◆ **Problem description**:
Which of the lines in the data below contain the string "chapter"? Copy each of them.
==================================================
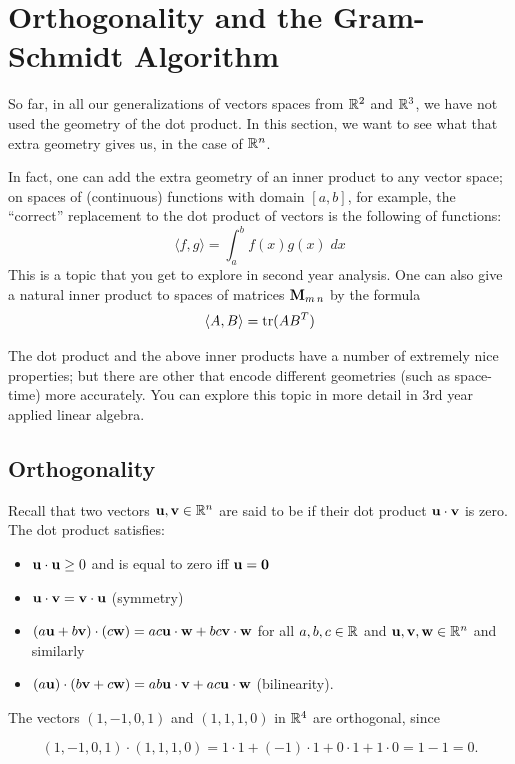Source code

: \chapter{Orthogonality %
and the Gram-Schmidt Algorithm}
\label{chapter:orthog}


So far, in all our generalizations of vectors spaces from $\mathbb{R}^2$ and
$\mathbb{R}^3$, we have not used the geometry of the dot product.  In this
section, we want to see what that extra geometry gives us, in 
the case of $\mathbb{R}^n$.  

In fact, one can add the extra geometry of
an inner product to any vector space; on spaces of (continuous) functions with
domain $[a,b]$, for example, the ``correct'' replacement to the
dot product of vectors is the following  of functions:
$$
\langle f, g \rangle = \int_a^b f(x)g(x)\;dx
$$
This is a topic that you get to explore in second year analysis. One can also give a natural inner product  to spaces of matrices $\mathbf{M}_{m\, n}$ by the formula 
$$
\langle A, B \rangle = \operatorname{tr} (AB^T)
$$

The dot product and the above inner products have a number of 
extremely nice properties; but there are other 
that encode different geometries (such as space-time) more accurately.
You can explore this topic in more detail in 3rd year applied linear
algebra.



\section{Orthogonality}

Recall that two vectors $\mathbf{u}, \mathbf{v} \in \mathbb{R}^n$ are said to be  if their
dot product $\mathbf{u} \cdot \mathbf{v}$ is zero.  The dot product satisfies:
\begin{itemize}
\item $\mathbf{u} \cdot \mathbf{u} \geq 0$ and is equal to zero iff $\mathbf{u} = \mathbf{0}$
\item $\mathbf{u} \cdot \mathbf{v} = \mathbf{v} \cdot \mathbf{u}$ (symmetry)
\item $(a\mathbf{u} + b\mathbf{v})\cdot(c\mathbf{w}) = ac \mathbf{u} \cdot \mathbf{w} + bc \mathbf{v} \cdot \mathbf{w}$
for all $a,b,c\in\mathbb{R}$ and $\mathbf{u},\mathbf{v},\mathbf{w} \in \mathbb{R}^n$  and similarly
\item $(a\mathbf{u}) \cdot (b\mathbf{v} + c\mathbf{w}) = ab\mathbf{u} \cdot \mathbf{v} + ac \mathbf{u} \cdot \mathbf{w}$
(bilinearity).
\end{itemize}
\begin{myexample} The vectors $(1,-1,0,1)$ and $(1,1,1,0)$ in $\mathbb{R}^4$ are orthogonal, since 

$$(1,-1,0,1)\cdot(1,1,1,0)=1\cdot 1 + (-1) \cdot 1 + 0\cdot 1 + 1 \cdot 0=1-1=0.$$

\end{myexample}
==================================================
◆ **Answer space**:
: \chapter{Orthogonality %
\label{chapter:orthog}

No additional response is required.